If not called with a block, Ruby’s enumerable methods will return an enumerator. This class allows us to iterate externally over a collection by calling next:

irb(main):001:0> enumerator = [1, 2, 3].reverse_each
=> #<Enumerator: ...>
irb(main):002:0> enumerator.next
=> 3
irb(main):003:0> enumerator.next
=> 2
irb(main):004:0> enumerator.next
=> 1

Under the hood this is implemented with a fiber that yields each value in turn, pausing execution and resuming when the next value is requested.

Batch loading: graphql-ruby’s Dataloader

When implementing a GraphQL API, it’s easy to generate N+1 queries when resolving the same field for objects in a collection (fetching all the posts by each of a collection of users, for example). The solution is to batch load all the required data upfront before resolving the field for each object.

The graphql-ruby gem recently introduced a new batch loading mechanism that works by resolving fields inside a fiber.

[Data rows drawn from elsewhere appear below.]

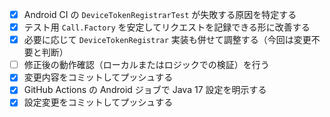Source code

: - [x] Android CI の `DeviceTokenRegistrarTest` が失敗する原因を特定する
- [x] テスト用 `Call.Factory` を安定してリクエストを記録できる形に改善する
- [x] 必要に応じて `DeviceTokenRegistrar` 実装も併せて調整する（今回は変更不要と判断）
- [ ] 修正後の動作確認（ローカルまたはロジックでの検証）を行う
- [x] 変更内容をコミットしてプッシュする
- [x] GitHub Actions の Android ジョブで Java 17 設定を明示する
- [x] 設定変更をコミットしてプッシュする
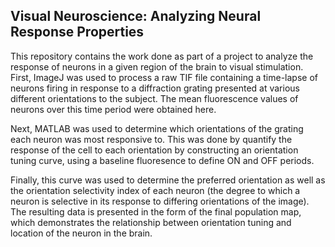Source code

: ## Visual Neuroscience: Analyzing Neural Response Properties

This repository contains the work done as part of a project to analyze the response of neurons in a given region of the brain to visual stimulation. First, ImageJ was used to process a raw TIF file containing a time-lapse of neurons firing in response to a diffraction grating presented at various different orientations to the subject. The mean fluorescence values of neurons over this time period were obtained here.

Next, MATLAB was used to determine which orientations of the grating each neuron was most responsive to. This was done by quantify the response of the cell to each orientation by constructing an orientation tuning curve, using a baseline fluoresence to define ON and OFF periods.

Finally, this curve was used to determine the preferred orientation as well as the orientation selectivity index of each neuron (the degree to which a neuron is selective in its response to differing orientations of the image). The resulting data is presented in the form of the final population map, which demonstrates the relationship between orientation tuning and location of the neuron in the brain.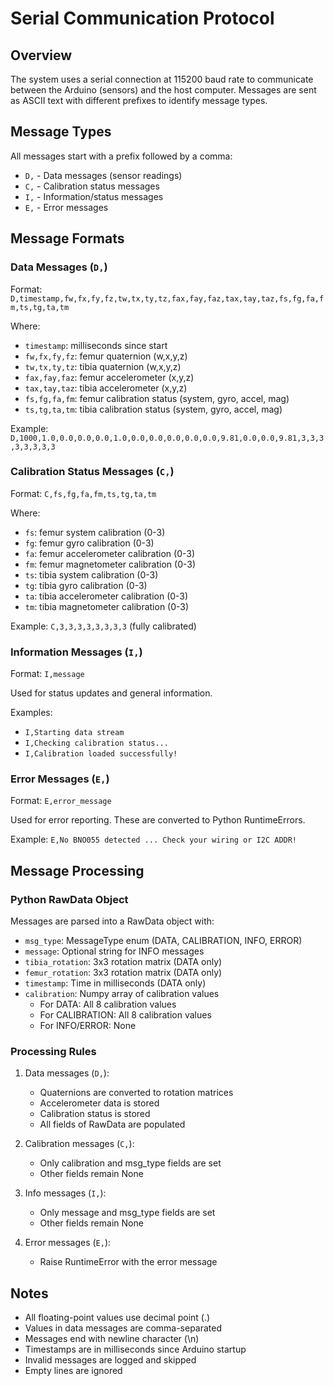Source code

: # Serial Communication Protocol

## Overview
The system uses a serial connection at 115200 baud rate to communicate between the Arduino (sensors) and the host computer. Messages are sent as ASCII text with different prefixes to identify message types.

## Message Types
All messages start with a prefix followed by a comma:

- `D,` - Data messages (sensor readings)
- `C,` - Calibration status messages
- `I,` - Information/status messages
- `E,` - Error messages

## Message Formats

### Data Messages (`D,`)
Format: `D,timestamp,fw,fx,fy,fz,tw,tx,ty,tz,fax,fay,faz,tax,tay,taz,fs,fg,fa,fm,ts,tg,ta,tm`

Where:
- `timestamp`: milliseconds since start
- `fw,fx,fy,fz`: femur quaternion (w,x,y,z)
- `tw,tx,ty,tz`: tibia quaternion (w,x,y,z)
- `fax,fay,faz`: femur accelerometer (x,y,z)
- `tax,tay,taz`: tibia accelerometer (x,y,z)
- `fs,fg,fa,fm`: femur calibration status (system, gyro, accel, mag)
- `ts,tg,ta,tm`: tibia calibration status (system, gyro, accel, mag)

Example: `D,1000,1.0,0.0,0.0,0.0,1.0,0.0,0.0,0.0,0.0,0.0,9.81,0.0,0.0,9.81,3,3,3,3,3,3,3,3`

### Calibration Status Messages (`C,`)
Format: `C,fs,fg,fa,fm,ts,tg,ta,tm`

Where:
- `fs`: femur system calibration (0-3)
- `fg`: femur gyro calibration (0-3)
- `fa`: femur accelerometer calibration (0-3)
- `fm`: femur magnetometer calibration (0-3)
- `ts`: tibia system calibration (0-3)
- `tg`: tibia gyro calibration (0-3)
- `ta`: tibia accelerometer calibration (0-3)
- `tm`: tibia magnetometer calibration (0-3)

Example: `C,3,3,3,3,3,3,3,3` (fully calibrated)

### Information Messages (`I,`)
Format: `I,message`

Used for status updates and general information.

Examples:
- `I,Starting data stream`
- `I,Checking calibration status...`
- `I,Calibration loaded successfully!`

### Error Messages (`E,`)
Format: `E,error_message`

Used for error reporting. These are converted to Python RuntimeErrors.

Example: `E,No BNO055 detected ... Check your wiring or I2C ADDR!`

## Message Processing

### Python RawData Object
Messages are parsed into a RawData object with:
- `msg_type`: MessageType enum (DATA, CALIBRATION, INFO, ERROR)
- `message`: Optional string for INFO messages
- `tibia_rotation`: 3x3 rotation matrix (DATA only)
- `femur_rotation`: 3x3 rotation matrix (DATA only)
- `timestamp`: Time in milliseconds (DATA only)
- `calibration`: Numpy array of calibration values
  - For DATA: All 8 calibration values
  - For CALIBRATION: All 8 calibration values
  - For INFO/ERROR: None

### Processing Rules
1. Data messages (`D,`):
   - Quaternions are converted to rotation matrices
   - Accelerometer data is stored
   - Calibration status is stored
   - All fields of RawData are populated

2. Calibration messages (`C,`):
   - Only calibration and msg_type fields are set
   - Other fields remain None

3. Info messages (`I,`):
   - Only message and msg_type fields are set
   - Other fields remain None

4. Error messages (`E,`):
   - Raise RuntimeError with the error message

## Notes
- All floating-point values use decimal point (.)
- Values in data messages are comma-separated
- Messages end with newline character (\n)
- Timestamps are in milliseconds since Arduino startup
- Invalid messages are logged and skipped
- Empty lines are ignored 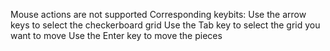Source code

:Mouse actions are not supported
Corresponding keybits:
Use the arrow keys to select the checkerboard grid
Use the Tab key to select the grid you want to move
Use the Enter key to move the pieces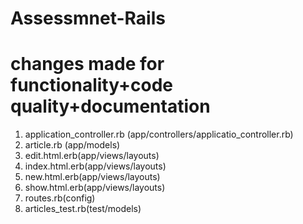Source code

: # Assessmnet-Rails

# changes made for functionality+code quality+documentation 
1. application_controller.rb (app/controllers/applicatio_controller.rb) 
2. article.rb (app/models)
3. edit.html.erb(app/views/layouts) 
4. index.html.erb(app/views/layouts)
5. new.html.erb(app/views/layouts) 
6. show.html.erb(app/views/layouts) 
7. routes.rb(config)
8. articles_test.rb(test/models)

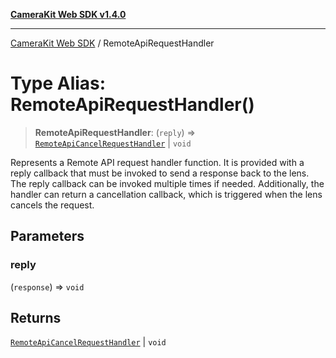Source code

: [**CameraKit Web SDK v1.4.0**](../README.md)

***

[CameraKit Web SDK](../globals.md) / RemoteApiRequestHandler

# Type Alias: RemoteApiRequestHandler()

> **RemoteApiRequestHandler**: (`reply`) => [`RemoteApiCancelRequestHandler`](RemoteApiCancelRequestHandler.md) \| `void`

Represents a Remote API request handler function.
It is provided with a reply callback that must be invoked to send a response back to the lens.
The reply callback can be invoked multiple times if needed.
Additionally, the handler can return a cancellation callback, which is triggered when the lens cancels the request.

## Parameters

### reply

(`response`) => `void`

## Returns

[`RemoteApiCancelRequestHandler`](RemoteApiCancelRequestHandler.md) \| `void`
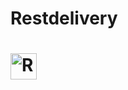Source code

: <h1>Restdelivery<h1>



<img src="![alt tag](https://raw.githubusercontent.com/JoseRafael97/rest-delivery-jsf-primefaces-jpa-cdi-/blob/master/2.IMPLEMENTAÇÂO/rest-delivery/src/main/webapp/resources/images/login.png)" alt="Restdelivery" height="42" width="42" >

Fibers for all sibling fields are created and paused, the data for these fields is batch loaded with a single query, and the fibers are resumed and the fields resolved.

Async

The async gem takes advantage of new capabilities in Ruby 3 to implement efficient concurrent handling of IO-bound operations. Ruby 3 introduced non-blocking fibers, which can yield to a scheduler when waiting on IO. Async implements a fiber scheduler and provides an API that allows us to create tasks, wrapped in fibers, for asynchronous execution. The following code will complete in two seconds, rather than the three required to run it synchronously:

require 'async'

Async do |task|
  task.async do
    sleep 2
    puts 'Goodbye'
  end

  task.async do
    sleep 1
    puts 'Hello'
  end
end
Hello
Goodbye

This is perhaps the most interesting use case for fibers. Ruby performance is a hot topic, and leveraging fibers for asynchronous processing of IO-bound workloads is an important development.

Fibers are interesting in their own right, as an example of a type of virtualised concurrency primitive that exists across many programming languages. As we’ve seen, they also have some important applications, particularly in the performance space. They are a good fit for concurrent tasks that require manual scheduling. And, as of Ruby 3, they offer a potential alternative to threads for efficient processing of IO-bound workloads.